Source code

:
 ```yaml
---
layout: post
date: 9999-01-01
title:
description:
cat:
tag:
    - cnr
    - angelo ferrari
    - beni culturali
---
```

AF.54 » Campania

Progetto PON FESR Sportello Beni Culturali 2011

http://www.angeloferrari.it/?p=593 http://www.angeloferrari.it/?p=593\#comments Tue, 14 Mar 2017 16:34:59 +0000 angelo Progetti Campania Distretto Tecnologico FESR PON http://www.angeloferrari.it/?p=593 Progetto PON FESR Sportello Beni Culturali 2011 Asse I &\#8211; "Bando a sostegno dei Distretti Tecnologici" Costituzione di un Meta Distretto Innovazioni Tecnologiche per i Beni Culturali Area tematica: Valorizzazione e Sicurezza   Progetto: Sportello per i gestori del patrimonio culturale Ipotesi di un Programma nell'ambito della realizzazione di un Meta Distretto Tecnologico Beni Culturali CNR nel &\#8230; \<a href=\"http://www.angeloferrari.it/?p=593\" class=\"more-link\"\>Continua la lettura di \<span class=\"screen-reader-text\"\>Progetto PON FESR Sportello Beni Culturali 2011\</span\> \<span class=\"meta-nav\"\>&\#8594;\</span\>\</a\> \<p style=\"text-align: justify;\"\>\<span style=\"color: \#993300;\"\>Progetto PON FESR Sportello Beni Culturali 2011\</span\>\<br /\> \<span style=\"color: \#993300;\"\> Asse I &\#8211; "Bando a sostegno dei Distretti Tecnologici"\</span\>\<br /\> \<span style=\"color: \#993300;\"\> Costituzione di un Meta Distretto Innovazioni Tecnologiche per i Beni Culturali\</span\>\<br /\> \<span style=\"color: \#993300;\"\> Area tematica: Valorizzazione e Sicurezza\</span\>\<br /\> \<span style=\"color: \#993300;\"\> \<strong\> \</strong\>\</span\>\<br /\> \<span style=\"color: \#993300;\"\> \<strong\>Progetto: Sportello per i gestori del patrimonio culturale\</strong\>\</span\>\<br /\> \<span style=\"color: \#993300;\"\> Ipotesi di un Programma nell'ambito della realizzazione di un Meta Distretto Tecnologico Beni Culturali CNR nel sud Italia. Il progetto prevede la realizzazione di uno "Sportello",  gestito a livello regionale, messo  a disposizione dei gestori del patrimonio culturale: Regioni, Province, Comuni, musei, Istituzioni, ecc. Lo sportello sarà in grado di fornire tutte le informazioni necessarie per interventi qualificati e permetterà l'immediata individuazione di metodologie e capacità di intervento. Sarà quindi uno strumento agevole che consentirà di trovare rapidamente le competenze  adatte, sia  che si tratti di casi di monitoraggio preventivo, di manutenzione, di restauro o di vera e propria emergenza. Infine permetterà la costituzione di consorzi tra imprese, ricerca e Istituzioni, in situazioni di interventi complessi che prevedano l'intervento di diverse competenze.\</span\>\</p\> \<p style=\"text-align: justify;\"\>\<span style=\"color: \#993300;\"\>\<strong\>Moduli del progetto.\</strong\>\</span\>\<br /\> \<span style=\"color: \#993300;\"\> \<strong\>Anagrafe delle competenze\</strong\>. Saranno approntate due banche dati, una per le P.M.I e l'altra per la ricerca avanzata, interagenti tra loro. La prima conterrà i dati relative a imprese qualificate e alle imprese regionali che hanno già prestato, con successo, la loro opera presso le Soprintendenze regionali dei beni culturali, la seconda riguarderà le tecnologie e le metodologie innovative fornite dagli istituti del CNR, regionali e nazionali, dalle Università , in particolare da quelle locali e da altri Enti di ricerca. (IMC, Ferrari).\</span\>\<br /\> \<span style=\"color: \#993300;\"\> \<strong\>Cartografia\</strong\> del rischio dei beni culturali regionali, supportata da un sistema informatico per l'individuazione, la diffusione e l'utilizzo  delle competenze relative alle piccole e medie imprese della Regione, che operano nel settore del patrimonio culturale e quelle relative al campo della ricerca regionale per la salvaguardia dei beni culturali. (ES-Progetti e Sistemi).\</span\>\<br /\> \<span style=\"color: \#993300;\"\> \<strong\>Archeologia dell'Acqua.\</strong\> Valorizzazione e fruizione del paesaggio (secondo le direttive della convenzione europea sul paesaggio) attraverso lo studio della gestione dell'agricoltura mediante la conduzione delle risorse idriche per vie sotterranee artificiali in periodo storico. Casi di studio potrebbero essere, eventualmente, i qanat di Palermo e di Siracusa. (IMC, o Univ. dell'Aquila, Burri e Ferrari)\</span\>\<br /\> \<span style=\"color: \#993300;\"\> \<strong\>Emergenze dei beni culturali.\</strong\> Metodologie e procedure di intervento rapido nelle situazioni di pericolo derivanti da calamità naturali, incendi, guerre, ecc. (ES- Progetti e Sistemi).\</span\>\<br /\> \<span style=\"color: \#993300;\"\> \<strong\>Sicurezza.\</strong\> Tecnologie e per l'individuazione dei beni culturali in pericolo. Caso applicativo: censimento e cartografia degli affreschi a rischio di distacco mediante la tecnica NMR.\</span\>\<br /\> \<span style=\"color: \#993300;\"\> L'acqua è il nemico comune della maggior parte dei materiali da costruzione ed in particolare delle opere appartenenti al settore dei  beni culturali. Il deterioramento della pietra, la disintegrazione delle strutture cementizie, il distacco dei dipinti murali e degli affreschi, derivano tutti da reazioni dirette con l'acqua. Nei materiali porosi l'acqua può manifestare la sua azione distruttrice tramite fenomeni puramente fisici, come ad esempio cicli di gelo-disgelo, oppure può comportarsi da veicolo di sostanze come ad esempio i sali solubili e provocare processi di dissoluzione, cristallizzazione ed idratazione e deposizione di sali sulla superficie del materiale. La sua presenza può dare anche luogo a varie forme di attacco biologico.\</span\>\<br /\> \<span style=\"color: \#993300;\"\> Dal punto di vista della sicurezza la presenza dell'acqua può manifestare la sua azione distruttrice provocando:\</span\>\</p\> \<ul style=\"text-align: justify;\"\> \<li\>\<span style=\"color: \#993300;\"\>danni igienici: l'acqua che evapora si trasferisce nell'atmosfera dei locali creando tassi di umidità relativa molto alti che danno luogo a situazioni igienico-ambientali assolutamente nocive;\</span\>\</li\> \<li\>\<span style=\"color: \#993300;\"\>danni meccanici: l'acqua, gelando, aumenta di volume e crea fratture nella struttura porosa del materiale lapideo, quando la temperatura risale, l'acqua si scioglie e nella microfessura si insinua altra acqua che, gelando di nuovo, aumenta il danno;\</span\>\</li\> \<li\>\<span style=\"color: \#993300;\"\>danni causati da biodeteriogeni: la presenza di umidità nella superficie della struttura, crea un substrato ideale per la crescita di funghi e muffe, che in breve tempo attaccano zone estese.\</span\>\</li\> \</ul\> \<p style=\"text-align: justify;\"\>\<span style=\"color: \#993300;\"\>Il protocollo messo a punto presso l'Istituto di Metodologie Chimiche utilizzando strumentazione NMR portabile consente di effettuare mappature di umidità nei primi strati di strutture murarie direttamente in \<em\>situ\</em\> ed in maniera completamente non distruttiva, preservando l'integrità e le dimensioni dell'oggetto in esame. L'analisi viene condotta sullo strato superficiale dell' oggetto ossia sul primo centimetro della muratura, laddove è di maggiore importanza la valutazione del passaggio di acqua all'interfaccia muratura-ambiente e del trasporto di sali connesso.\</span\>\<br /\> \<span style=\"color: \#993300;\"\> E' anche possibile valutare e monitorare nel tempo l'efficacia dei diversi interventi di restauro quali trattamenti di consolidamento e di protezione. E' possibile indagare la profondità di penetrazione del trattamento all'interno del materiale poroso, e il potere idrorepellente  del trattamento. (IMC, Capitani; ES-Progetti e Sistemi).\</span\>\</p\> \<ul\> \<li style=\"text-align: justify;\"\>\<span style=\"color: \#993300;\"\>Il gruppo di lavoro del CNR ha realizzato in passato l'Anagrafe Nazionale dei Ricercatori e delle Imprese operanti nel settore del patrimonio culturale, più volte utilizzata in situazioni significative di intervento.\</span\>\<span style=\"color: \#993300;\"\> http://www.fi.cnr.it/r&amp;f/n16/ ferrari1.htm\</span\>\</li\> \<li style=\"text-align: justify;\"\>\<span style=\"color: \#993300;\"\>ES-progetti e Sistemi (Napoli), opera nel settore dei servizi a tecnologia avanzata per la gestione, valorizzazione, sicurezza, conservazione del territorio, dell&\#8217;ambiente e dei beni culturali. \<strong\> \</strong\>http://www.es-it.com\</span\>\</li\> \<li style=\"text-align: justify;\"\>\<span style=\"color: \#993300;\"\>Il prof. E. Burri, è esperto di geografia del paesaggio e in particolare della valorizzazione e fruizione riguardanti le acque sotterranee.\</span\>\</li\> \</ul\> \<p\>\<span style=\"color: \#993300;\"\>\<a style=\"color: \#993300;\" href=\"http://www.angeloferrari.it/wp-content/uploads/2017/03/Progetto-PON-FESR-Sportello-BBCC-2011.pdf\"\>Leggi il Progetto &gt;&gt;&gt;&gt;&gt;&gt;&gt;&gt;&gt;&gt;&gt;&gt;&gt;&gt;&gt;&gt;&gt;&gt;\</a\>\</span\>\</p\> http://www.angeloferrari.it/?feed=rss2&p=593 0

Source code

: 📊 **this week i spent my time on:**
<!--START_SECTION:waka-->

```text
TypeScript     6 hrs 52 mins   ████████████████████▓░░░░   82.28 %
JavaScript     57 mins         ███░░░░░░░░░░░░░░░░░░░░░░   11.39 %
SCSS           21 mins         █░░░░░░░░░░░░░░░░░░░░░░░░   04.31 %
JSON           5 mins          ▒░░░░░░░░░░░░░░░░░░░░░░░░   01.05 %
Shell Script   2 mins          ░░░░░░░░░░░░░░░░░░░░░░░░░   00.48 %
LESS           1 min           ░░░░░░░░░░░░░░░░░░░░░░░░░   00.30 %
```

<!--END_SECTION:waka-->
______________________________
WHAT IS REQUIRED. Look through the entries above and find each line where the word "waka" occurs; copy those lines.

OUTPUT.
<!--START_SECTION:waka-->
<!--END_SECTION:waka-->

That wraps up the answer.